UK entrepreneurs can also apply to venture funds run by various technology companies, who are generally seeking somewhere to invest their money or a way to gain exposure to new trends. But this leads us onto the second reason why there is such an under-representation of technology in the FTSE 100 – merger and acquisition activity. Several leading UK technology companies, both publicly listed and privately owned, have been taken over in recent years, including ARM Holdings, Cambridge Silicon Radio, Imagination Technologies and Autonomy.
UK technology companies are attractive because they tend to be at the cutting edge of their fields. Deep Mind, for example, is now owned by Alphabet, the parent company of Google. The company is a leader in machine learning, with its algorithms able to train its computers with less data than many other companies.

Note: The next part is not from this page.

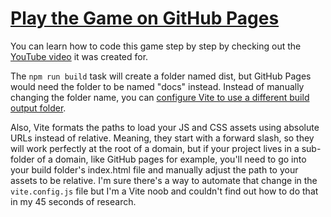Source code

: # [Play the Game on GitHub Pages](https://learnwebcode.github.io/react-dog-game/)

You can learn how to code this game step by step by checking out the [YouTube video](https://www.youtube.com/watch?v=nmbpZ-RJaLY) it was created for.

The `npm run build` task will create a folder named dist, but GitHub Pages would need the folder to be named "docs" instead. Instead of manually changing the folder name, you can [configure Vite to use a different build output folder](https://vitejs.dev/config/build-options.html#build-outdir).

Also, Vite formats the paths to load your JS and CSS assets using absolute URLs instead of relative. Meaning, they start with a forward slash, so they will work perfectly at the root of a domain, but if your project lives in a sub-folder of a domain, like GitHub pages for example, you'll need to go into your build folder's index.html file and manually adjust the path to your assets to be relative. I'm sure there's a way to automate that change in the `vite.config.js` file but I'm a Vite noob and couldn't find out how to do that in my 45 seconds of research.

Coupled with this expertise has been the UK government’s laissez faire approach to corporate takeovers over the past thirty years, regardless of the political party in power. So although the country does not lack for technology companies or a technology industry, it seems there are structural reasons for the lack of technology exposure in the upper echelons of the FTSE 100.
Could technology change the index in other ways?
While pure technology companies might not become more prevalent within the domestic index, it’s possible that UK businesses may harness trends around technology and the internet more than is the case elsewhere.
This is partly because of the willingness of UK consumers themselves to embrace the internet. Online shopping accounts for 17.8% of UK retail sales for example, compared to just 14.8% in the US. This figure is only expected to move higher, with companies like Next already making more than 50% of their sales online. While there are still logistical issues around online shopping, these will almost certainly be worked out in the next few decades. UK companies at the forefront of these trends, like ASOS or Boohoo, could be strong contenders for FTSE 100 inclusion in future should they decide to move their listing.
While there might not be more outright technology companies, the business models of some of the companies entering the FTSE 100 increasingly revolve around information technology. For example, Ocado entered the FTSE 100 earlier this year, with the company’s prospects dependent on its technological expertise in online shopping and delivery. Even companies which seem relatively insulated from technological developments could see their business models transformed. Utility companies, for example, are now beginning to look at how they could use artificial intelligence and machine learning in their businesses.
In the short term, it seems like the FTSE 100 will continue to look much like it does now. The structural barriers to UK technology companies being and remaining listed, including a lack of funding and the government’s relaxed attitude to takeovers, will probably contribute to a continued lack of dedicated technology exposure. While there are active efforts to try to overcome this, they are first likely to bear fruit within the FTSE Small Cap and FTSE 250 indices, the small and mid-cap counterparts to the FTSE 100.
Over the longer term, however, it might be that the FTSE 100 tilts towards a more recognisably British list of traits. A traditional love of the high street, the readiness of consumers to spend money, and a fondness for Friday night takeaways all point to strong growth for internet retailers and associated businesses. The FTSE 100 might not lose its international flavour, but the success of some of its members may lie in some very British characteristics.